Source: freedomcongress.org


WASHINGTON – Las Vegas mass murderer Stephen Paddock, who killed at least 58 people on Sunday, was taking a psychiatric drug that that can promote aggressive behavior.


Paddock was prescribed 50 10-milligram diazepam tablets on June 21 and purchased the drug at a Walgreens store in Reno the same day it was prescribed, according to records from the Nevada Prescription Program obtained Tuesday by the Las Vegas Review-Journal.


Henderson physician Dr. Steven Winkler prescribed Paddock diazepam, more commonly known as Valium, and instructed Paddock to take one pill a day.


“A woman who answered the phone at Winkler’s office would not make him available to answer questions and would neither confirm nor deny that Paddock was ever a patient,” the Las Vegas Review-Journal reported.


Paddock was also prescribed 50 10-milligram tablets of diazepam by Winkler in 2016, the Nevada state monitoring report reveals.

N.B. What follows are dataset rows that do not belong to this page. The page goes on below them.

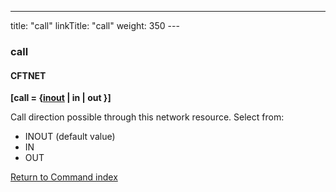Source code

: ---
title: "call"
linkTitle: "call"
weight: 350
---<span id="call"></span>

### call

#### CFTNET

****[call = {<u>inout</u> &#124; in &#124; out }]****

Call direction possible through this network resource. Select from:

- INOUT
    (default value)
- IN
- OUT

[Return to Command index](../../)
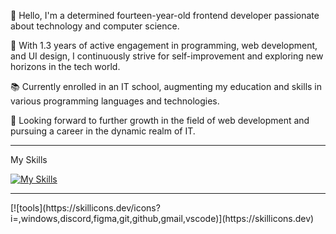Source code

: 👋 Hello, I'm a determined fourteen-year-old frontend developer passionate about technology and computer science.

🚀 With 1.3 years of active engagement in programming, web development, and UI design, I continuously strive for self-improvement and exploring new horizons in the tech world.

📚 Currently enrolled in an IT school, augmenting my education and skills in various programming languages and technologies.

💼 Looking forward to further growth in the field of web development and pursuing a career in the dynamic realm of IT.

---
My Skills

[![My Skills](https://skillicons.dev/icons?i=js,html,css,discord,figma,git,github,gmail,instagram,linkedin,vscode,webpack)](https://skillicons.dev)

---

<div style="text-align: left;">
  </div>
[![tools](https://skillicons.dev/icons?i=,windows,discord,figma,git,github,gmail,vscode)](https://skillicons.dev)

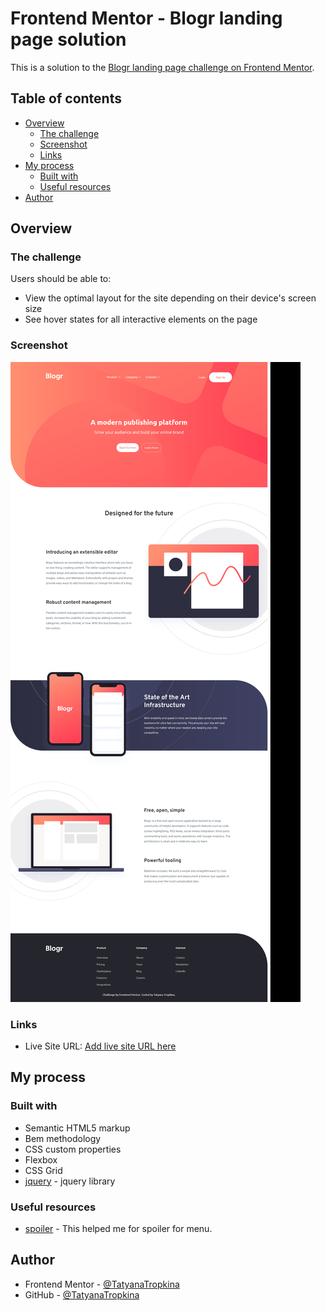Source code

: # Frontend Mentor - Blogr landing page solution

This is a solution to the [Blogr landing page challenge on Frontend Mentor](https://www.frontendmentor.io/challenges/blogr-landing-page-EX2RLAApP). 

## Table of contents

- [Overview](#overview)
  - [The challenge](#the-challenge)
  - [Screenshot](#screenshot)
  - [Links](#links)
- [My process](#my-process)
  - [Built with](#built-with)
  - [Useful resources](#useful-resources)
- [Author](#author)

## Overview

### The challenge

Users should be able to:

- View the optimal layout for the site depending on their device's screen size
- See hover states for all interactive elements on the page

### Screenshot

![](images/screenshot.png)

### Links

- Live Site URL: [Add live site URL here](https://tatyanatropkina.github.io/Blogr/)

## My process

### Built with

- Semantic HTML5 markup
- Bem methodology
- CSS custom properties
- Flexbox
- CSS Grid
- [jquery](https://jquery.com/) - jquery library


### Useful resources

- [spoiler](http://coderhs.com/spoilers_jq_alternate) - This helped me for spoiler for menu.

## Author
- Frontend Mentor - [@TatyanaTropkina](https://www.frontendmentor.io/profile/TatyanaTropkina)
- GitHub - [@TatyanaTropkina](https://github.com/TatyanaTropkina)

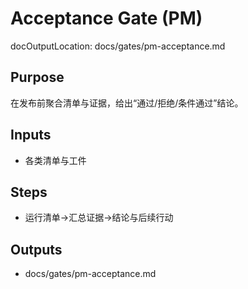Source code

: # Acceptance Gate (PM)

docOutputLocation: docs/gates/pm-acceptance.md

## Purpose

在发布前聚合清单与证据，给出“通过/拒绝/条件通过”结论。

## Inputs

- 各类清单与工件

## Steps

- 运行清单→汇总证据→结论与后续行动

## Outputs

- docs/gates/pm-acceptance.md
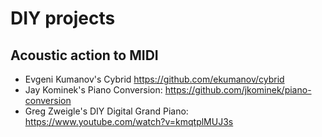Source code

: # DIY projects

## Acoustic action to MIDI

* Evgeni Kumanov's Cybrid https://github.com/ekumanov/cybrid
* Jay Kominek's Piano Conversion: https://github.com/jkominek/piano-conversion
* Greg Zweigle's DIY Digital Grand Piano: https://www.youtube.com/watch?v=kmqtplMUJ3s
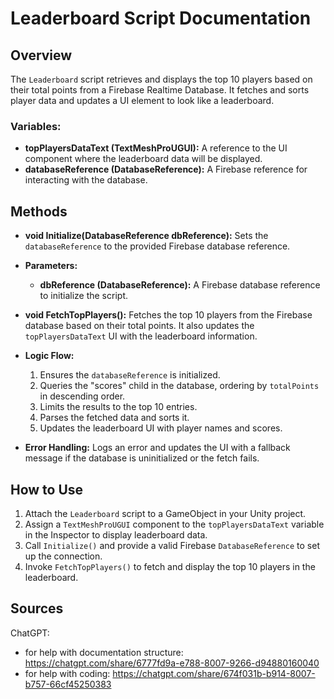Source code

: # Leaderboard Script Documentation

## Overview
The `Leaderboard` script retrieves and displays the top 10 players based on their total points from a Firebase Realtime Database. It fetches and sorts player data and updates a UI element to look like a leaderboard.

### **Variables:**
- **topPlayersDataText (TextMeshProUGUI):** 
  A reference to the UI component where the leaderboard data will be displayed.
- **databaseReference (DatabaseReference):** 
  A Firebase reference for interacting with the database.

## Methods
- **void Initialize(DatabaseReference dbReference):**
Sets the `databaseReference` to the provided Firebase database reference.

- **Parameters:**
  - **dbReference (DatabaseReference):** 
  A Firebase database reference to initialize the script.

- **void FetchTopPlayers():**
  Fetches the top 10 players from the Firebase database based on their total points. It also updates the `topPlayersDataText` UI with the leaderboard information.
- **Logic Flow:**
  1. Ensures the `databaseReference` is initialized.
  2. Queries the "scores" child in the database, ordering by `totalPoints` in descending order.
  3. Limits the results to the top 10 entries.
  4. Parses the fetched data and sorts it.
  5. Updates the leaderboard UI with player names and scores.
- **Error Handling:**
  Logs an error and updates the UI with a fallback message if the database is uninitialized or the fetch fails.

## How to Use
1. Attach the `Leaderboard` script to a GameObject in your Unity project.
2. Assign a `TextMeshProUGUI` component to the `topPlayersDataText` variable in the Inspector to display leaderboard data.
3. Call `Initialize()` and provide a valid Firebase `DatabaseReference` to set up the connection.
4. Invoke `FetchTopPlayers()` to fetch and display the top 10 players in the leaderboard.

## Sources
ChatGPT:
  - for help with documentation structure: https://chatgpt.com/share/6777fd9a-e788-8007-9266-d94880160040
  - for help with coding: https://chatgpt.com/share/674f031b-b914-8007-b757-66cf45250383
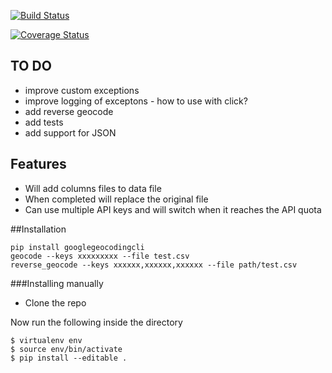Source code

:[![Build Status](https://travis-ci.org/maximilianhurl/google-geocoding-cli.svg)](https://travis-ci.org/maximilianhurl/google-geocoding-cli)

[![Coverage Status](https://coveralls.io/repos/maximilianhurl/google-geocoding-cli/badge.svg)](https://coveralls.io/r/maximilianhurl/google-geocoding-cli)

## TO DO

- improve custom exceptions
- improve logging of exceptons - how to use with click?
- add reverse geocode
- add tests
- add support for JSON


## Features

- Will add columns files to data file
- When completed will replace the original file
- Can use multiple API keys and will switch when it reaches the API quota

##Installation

    pip install googlegeocodingcli
    geocode --keys xxxxxxxxx --file test.csv
    reverse_geocode --keys xxxxxx,xxxxxx,xxxxxx --file path/test.csv


###Installing manually
   
- Clone the repo

Now run the following inside the  directory

	$ virtualenv env
    $ source env/bin/activate
    $ pip install --editable .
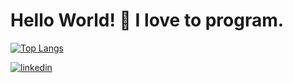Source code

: # Hello World! 👋 I love to program.

 
[![Top Langs](https://github-readme-stats.vercel.app/api/top-langs/?username=daudsemab&layout=compact)](https://github.com/anuraghazra/github-readme-stats)

<!-- [![Anurag's github stats](https://github-readme-stats.vercel.app/api?username=daudsemab)](https://github.com/anuraghazra/github-readme-stats) -->


<a href="https://www.linkedin.com/in/daud-semab/" target="_blank" rel="nofollow noopener noreferrer">
  <img alt="linkedin" src="https://img.shields.io/badge/linkedin-%230077B5.svg?&style=for-the-badge&logo=linkedIn&logoColor=white"/>
</a>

He filled that prescription the day it was written at Evergreen Drugs in Henderson and this time it was for two tablets a day.


Diazepam can trigger “aggressive behavior,” “hallucinations” and “psychotic experiences,” which can be intensified by alcohol consumption, according to DrugAbuse.com.


“If somebody has an underlying aggression problem and you sedate them with that drug, they can become aggressive,” Dr. Mel Pohl, chief medical officer of the Las Vegas Recovery Center told Review-Journal. “It can disinhibit an underlying emotional state. … It is much like what happens when you give alcohol to some people … they become aggressive instead of going to sleep.”


According to a study published in the June 2015 World Psychiatry there is a strong correlation between a person’s risk of homicide and use of benzodiazepines. After examining 960 adults and teens convicted of homicide, the study found users of benzodiazepines have a 45 percent increased risk of committing homicide.


Paddock smuggled an arsenal of weapons into the Mandalay Bay and placed cameras inside and outside his room before launching his attack.


Dr. Michael First, a clinical psychiatry professor at Columbia University and expert on benzodiazepines, contended Paddock’s attack was clearly premeditated, but acknowledged diazepam “fuels aggression.”


“What this man in Las Vegas did was very planned,” he told the Review-Journal.


Discovering why he was prescribed the drug “may have more to do with why he did what he did,” First said.


As WND reported, nearly every mass shooter in recent decades used mind-altering pharmaceutical medications prior to or during their murder sprees.


WND has also compiled a list of murders committed by individuals who had used mind-altering drugs or recently had come off of them at the time of their crimes. There are thousands of other violent episodes that have been committed by individuals on psychiatric drugs over the past three decades documented on the website SSRI Stories.


But the truth about mass shootings and psychiatric drugs is being swept under the rug by the media. Corporate media outlets face a major conflict of interests by exposing big pharma corruption.


According to a study by Fairness and Accuracy in Reporting, nine major U.S. media corporations and their major outlets, Disney (ABC), General Electric (NBC), CBS, Time Warner (CNN, Time), News Corporation (Fox), New York Times Co., Washington Post Co. (Newsweek), Tribune Co. (Chicago Tribune, L.A. Times) and Gannett (USA Today) shares at least one board member with at least one pharmaceutical company.


Pharmaceutical companies spend about $5 billion a year on advertising with corporate media outlets.